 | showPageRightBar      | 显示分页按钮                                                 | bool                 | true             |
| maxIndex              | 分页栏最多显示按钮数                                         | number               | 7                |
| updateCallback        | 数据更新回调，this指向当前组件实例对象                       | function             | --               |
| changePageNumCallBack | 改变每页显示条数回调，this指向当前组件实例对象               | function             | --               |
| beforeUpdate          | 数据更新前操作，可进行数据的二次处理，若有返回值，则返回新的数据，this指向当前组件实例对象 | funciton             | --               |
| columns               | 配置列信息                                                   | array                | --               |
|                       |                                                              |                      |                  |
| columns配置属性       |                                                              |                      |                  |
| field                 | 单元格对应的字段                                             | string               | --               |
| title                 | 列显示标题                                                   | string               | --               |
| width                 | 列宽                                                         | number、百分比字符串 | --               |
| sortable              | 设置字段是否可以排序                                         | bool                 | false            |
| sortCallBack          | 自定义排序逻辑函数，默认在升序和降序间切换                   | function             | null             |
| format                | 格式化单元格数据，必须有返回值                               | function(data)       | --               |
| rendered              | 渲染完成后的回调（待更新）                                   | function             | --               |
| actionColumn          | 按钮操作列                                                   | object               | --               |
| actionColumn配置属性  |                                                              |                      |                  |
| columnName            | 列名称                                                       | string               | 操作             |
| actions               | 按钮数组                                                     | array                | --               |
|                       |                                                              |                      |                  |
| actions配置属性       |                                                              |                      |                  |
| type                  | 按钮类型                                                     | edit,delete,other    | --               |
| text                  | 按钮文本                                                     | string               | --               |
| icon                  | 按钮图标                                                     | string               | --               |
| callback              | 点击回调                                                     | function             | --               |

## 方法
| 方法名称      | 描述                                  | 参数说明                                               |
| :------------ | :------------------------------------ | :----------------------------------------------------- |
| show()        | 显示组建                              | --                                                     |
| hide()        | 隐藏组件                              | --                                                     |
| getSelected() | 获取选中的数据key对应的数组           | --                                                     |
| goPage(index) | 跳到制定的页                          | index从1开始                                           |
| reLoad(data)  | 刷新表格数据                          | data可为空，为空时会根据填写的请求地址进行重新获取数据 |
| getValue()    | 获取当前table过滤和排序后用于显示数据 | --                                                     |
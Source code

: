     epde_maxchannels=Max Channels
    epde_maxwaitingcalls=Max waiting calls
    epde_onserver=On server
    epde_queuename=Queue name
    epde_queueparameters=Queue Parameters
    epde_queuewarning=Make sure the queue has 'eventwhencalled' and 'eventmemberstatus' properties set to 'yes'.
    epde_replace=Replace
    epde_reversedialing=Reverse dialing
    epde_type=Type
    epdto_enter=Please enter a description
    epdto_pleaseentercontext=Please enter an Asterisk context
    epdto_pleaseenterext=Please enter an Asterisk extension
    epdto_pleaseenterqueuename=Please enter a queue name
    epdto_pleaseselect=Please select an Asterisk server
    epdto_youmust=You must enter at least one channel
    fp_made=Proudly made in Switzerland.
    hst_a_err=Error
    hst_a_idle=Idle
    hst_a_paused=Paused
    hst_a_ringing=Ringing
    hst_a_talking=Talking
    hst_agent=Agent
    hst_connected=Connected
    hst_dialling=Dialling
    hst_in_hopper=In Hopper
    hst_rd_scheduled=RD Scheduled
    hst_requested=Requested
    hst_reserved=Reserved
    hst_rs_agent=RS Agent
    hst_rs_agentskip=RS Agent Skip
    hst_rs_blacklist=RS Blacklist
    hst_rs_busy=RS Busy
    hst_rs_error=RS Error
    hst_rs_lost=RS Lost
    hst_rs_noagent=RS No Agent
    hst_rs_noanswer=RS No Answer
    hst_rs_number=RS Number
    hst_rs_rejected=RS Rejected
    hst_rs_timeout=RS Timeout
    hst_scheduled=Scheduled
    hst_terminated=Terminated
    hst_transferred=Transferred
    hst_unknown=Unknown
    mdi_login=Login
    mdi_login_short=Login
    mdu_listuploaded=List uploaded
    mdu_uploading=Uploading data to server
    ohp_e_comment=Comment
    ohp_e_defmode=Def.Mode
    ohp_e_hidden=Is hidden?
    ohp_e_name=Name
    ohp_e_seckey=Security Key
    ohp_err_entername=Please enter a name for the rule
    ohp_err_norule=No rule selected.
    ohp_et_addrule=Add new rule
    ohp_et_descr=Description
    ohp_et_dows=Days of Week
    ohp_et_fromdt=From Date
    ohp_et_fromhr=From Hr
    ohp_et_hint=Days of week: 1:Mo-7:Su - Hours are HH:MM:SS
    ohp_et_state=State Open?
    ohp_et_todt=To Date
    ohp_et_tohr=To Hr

================================

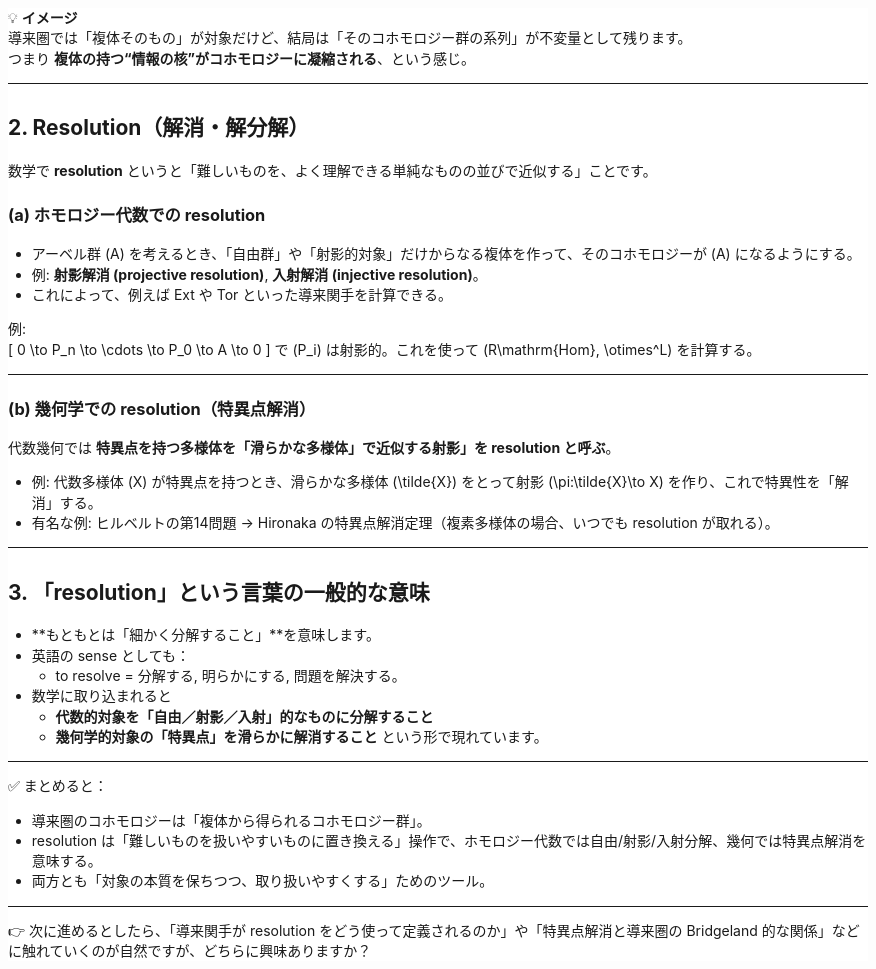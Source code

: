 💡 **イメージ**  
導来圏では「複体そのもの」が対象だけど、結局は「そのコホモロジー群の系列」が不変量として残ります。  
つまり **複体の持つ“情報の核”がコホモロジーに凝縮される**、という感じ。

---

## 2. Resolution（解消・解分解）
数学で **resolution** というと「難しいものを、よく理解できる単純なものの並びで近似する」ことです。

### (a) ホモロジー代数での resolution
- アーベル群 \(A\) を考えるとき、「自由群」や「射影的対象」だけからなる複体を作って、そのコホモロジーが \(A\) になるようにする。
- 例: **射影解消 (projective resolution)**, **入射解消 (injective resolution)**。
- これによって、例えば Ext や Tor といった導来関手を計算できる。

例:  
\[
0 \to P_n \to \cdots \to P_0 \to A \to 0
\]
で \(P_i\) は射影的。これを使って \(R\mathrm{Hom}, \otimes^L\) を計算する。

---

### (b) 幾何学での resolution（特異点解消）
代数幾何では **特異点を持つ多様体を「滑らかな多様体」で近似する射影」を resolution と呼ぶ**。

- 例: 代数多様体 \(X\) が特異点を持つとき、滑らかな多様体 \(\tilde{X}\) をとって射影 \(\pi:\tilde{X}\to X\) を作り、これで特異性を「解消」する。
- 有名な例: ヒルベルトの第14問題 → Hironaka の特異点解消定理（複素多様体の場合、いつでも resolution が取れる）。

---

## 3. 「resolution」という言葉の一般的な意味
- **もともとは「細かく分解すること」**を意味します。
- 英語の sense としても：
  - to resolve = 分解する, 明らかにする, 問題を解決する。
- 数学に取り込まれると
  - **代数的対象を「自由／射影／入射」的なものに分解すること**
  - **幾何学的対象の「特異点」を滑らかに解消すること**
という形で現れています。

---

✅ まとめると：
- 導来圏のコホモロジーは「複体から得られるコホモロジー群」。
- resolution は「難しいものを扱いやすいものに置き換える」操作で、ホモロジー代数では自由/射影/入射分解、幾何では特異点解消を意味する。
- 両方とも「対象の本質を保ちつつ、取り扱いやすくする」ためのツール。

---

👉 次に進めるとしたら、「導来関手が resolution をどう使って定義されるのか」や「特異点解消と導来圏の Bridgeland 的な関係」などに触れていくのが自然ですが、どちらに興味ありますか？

================================

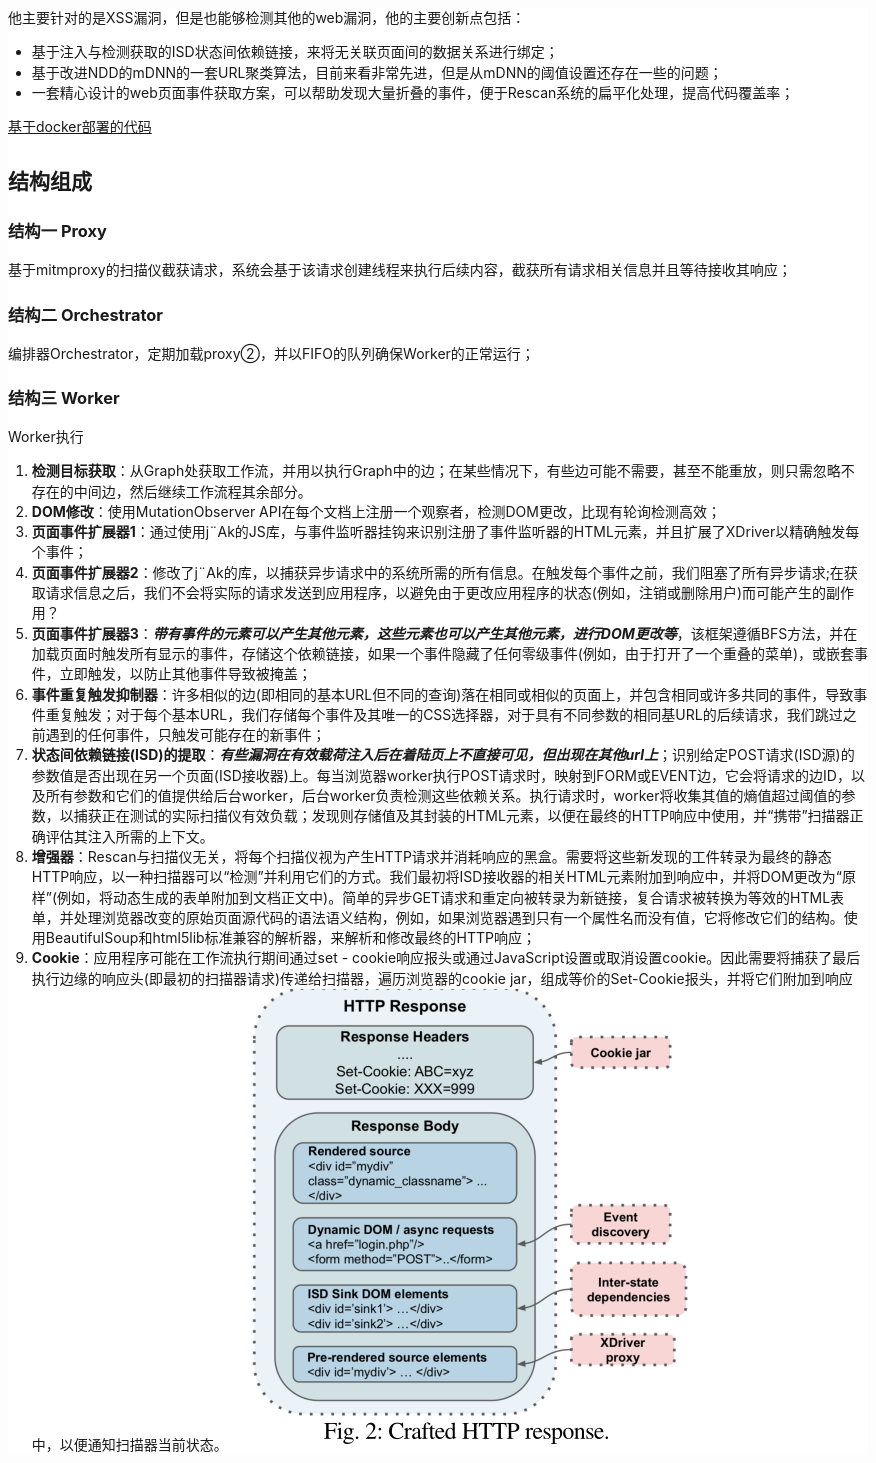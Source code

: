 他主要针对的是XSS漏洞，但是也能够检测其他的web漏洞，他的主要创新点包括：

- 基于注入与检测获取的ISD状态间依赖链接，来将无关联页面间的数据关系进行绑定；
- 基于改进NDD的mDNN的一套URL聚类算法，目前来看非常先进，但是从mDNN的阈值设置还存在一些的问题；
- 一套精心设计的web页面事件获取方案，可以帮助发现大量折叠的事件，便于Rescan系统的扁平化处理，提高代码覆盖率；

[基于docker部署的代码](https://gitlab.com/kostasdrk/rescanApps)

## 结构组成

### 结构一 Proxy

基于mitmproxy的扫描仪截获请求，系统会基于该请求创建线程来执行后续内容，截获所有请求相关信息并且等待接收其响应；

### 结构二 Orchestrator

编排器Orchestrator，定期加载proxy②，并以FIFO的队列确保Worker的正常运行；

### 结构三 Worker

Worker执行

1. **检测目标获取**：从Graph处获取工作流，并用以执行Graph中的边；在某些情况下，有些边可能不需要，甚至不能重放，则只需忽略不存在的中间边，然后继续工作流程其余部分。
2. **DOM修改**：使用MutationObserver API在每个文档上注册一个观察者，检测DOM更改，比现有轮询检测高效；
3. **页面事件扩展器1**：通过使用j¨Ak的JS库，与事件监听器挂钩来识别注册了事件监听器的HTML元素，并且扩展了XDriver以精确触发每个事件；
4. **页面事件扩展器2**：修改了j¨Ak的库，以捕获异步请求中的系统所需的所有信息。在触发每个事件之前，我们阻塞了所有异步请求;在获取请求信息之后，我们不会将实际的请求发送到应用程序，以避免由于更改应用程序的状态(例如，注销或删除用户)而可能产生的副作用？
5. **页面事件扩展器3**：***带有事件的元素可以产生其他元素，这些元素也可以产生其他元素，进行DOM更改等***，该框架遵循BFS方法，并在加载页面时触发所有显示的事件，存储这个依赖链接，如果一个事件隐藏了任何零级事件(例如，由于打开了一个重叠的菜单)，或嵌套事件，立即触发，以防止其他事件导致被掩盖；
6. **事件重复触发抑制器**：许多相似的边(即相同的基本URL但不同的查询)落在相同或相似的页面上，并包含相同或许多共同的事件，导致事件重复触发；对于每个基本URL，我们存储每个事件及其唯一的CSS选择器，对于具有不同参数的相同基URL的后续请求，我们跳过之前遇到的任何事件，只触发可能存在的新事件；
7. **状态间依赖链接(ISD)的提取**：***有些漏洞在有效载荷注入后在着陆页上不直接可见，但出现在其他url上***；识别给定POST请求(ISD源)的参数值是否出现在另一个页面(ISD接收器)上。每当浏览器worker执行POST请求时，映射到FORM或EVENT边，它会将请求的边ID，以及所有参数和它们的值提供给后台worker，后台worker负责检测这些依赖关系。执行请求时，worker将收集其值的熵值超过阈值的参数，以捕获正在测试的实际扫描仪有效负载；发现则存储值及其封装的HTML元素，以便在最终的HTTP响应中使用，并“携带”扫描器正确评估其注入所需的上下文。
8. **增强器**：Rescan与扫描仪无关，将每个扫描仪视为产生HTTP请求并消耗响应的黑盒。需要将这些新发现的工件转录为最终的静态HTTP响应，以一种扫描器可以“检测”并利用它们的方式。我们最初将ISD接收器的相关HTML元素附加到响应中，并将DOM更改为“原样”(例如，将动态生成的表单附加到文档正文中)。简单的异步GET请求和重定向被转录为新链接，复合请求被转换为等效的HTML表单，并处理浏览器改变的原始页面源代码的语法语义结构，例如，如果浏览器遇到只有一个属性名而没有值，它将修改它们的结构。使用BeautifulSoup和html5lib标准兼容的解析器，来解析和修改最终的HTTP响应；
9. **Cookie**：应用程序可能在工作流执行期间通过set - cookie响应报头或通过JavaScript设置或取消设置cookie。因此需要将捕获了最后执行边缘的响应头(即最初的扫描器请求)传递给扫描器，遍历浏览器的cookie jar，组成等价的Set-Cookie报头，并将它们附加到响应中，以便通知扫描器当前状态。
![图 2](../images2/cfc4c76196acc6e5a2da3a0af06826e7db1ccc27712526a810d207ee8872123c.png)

================================

> _DESCRIPTION OF THE TASK_:
Both end lines included, restate word for word the lines above from the line with "hst_unknown=Unknown" to the line with "ohp_et_fromdt=From Date", and nothing else.

> _SOLVED EXERCISE_:
    hst_unknown=Unknown
    mdi_login=Login
    mdi_login_short=Login
    mdu_listuploaded=List uploaded
    mdu_uploading=Uploading data to server
    ohp_e_comment=Comment
    ohp_e_defmode=Def.Mode
    ohp_e_hidden=Is hidden?
    ohp_e_name=Name
    ohp_e_seckey=Security Key
    ohp_err_entername=Please enter a name for the rule
    ohp_err_norule=No rule selected.
    ohp_et_addrule=Add new rule
    ohp_et_descr=Description
    ohp_et_dows=Days of Week
    ohp_et_fromdt=From Date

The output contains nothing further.